How Yahoo Killed Flickr

by Christopher Paul on May 15, 2012

Great piece by Mat Honan at Gizmodo on how Yahoo! killed Flickr. There are many reasons but this one really highlighted one of the challenges companies face when buying an upstart:

“And so when Flickr hit the ground at Yahoo it was crushed with engineering and service requirements it had to meet as per demands of the acquisition integration team. Those were a drain on resources, human and financial. Even though many of the resources came from Yahoo, they were debited against Flickr. This created an untenable cycle that actively hampered innovation.”

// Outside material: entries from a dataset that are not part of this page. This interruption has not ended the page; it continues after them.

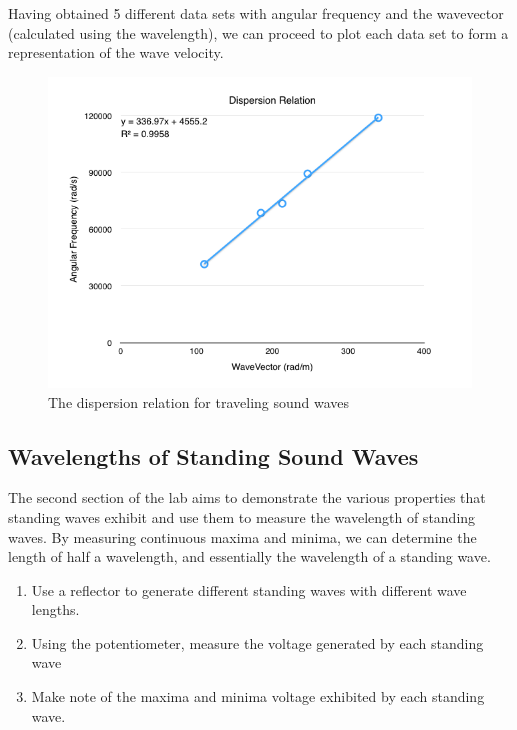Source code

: \documentclass{article}
\begin{document}
Having obtained 5 different data sets with angular frequency and the wavevector
(calculated using the wavelength), we can proceed to plot each data set to form
a representation of the wave velocity.

\begin{figure}[H]
    \centering
    \includegraphics[width=\textwidth]{charts/dispersion_relation}
    \caption{The dispersion relation for traveling sound waves}
    \label{dispersion_relation}
\end{figure}

\subsection{Wavelengths of Standing Sound Waves}

The second section of the lab aims to demonstrate the various properties that
standing waves exhibit and use them to measure the wavelength of standing waves.
By measuring continuous maxima and minima, we can determine the length of half a
wavelength, and essentially the wavelength of a standing wave.

\begin{enumerate}
    \item Use a reflector to generate different standing waves with different
    wave lengths.
    \item Using the potentiometer, measure the voltage generated by each
    standing wave
    \item Make note of the maxima and minima voltage exhibited by each standing
    wave.
\end{enumerate}
\end{document}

So basically, it killed everything that made Flickr special. That’s what happens to a lot of properties and I’m sure that Google, Facebook, Apple, and Microsoft are no different. Sometimes, the only way to extract value from an acquisition is to let it do what made it attractive in the first place.

I also like this passage that Jason Kottke highlighted in his coverage:

“Because Flickr wasn’t as profitable as some of the other bigger properties, like Yahoo Mail or Yahoo Sports, it wasn’t given the resources that were dedicated to other products. That meant it had to spend its resources on integration, rather than innovation. Which made it harder to attract new users, which meant it couldn’t make as much money, which meant (full circle) it didn’t get more resources. And so it goes.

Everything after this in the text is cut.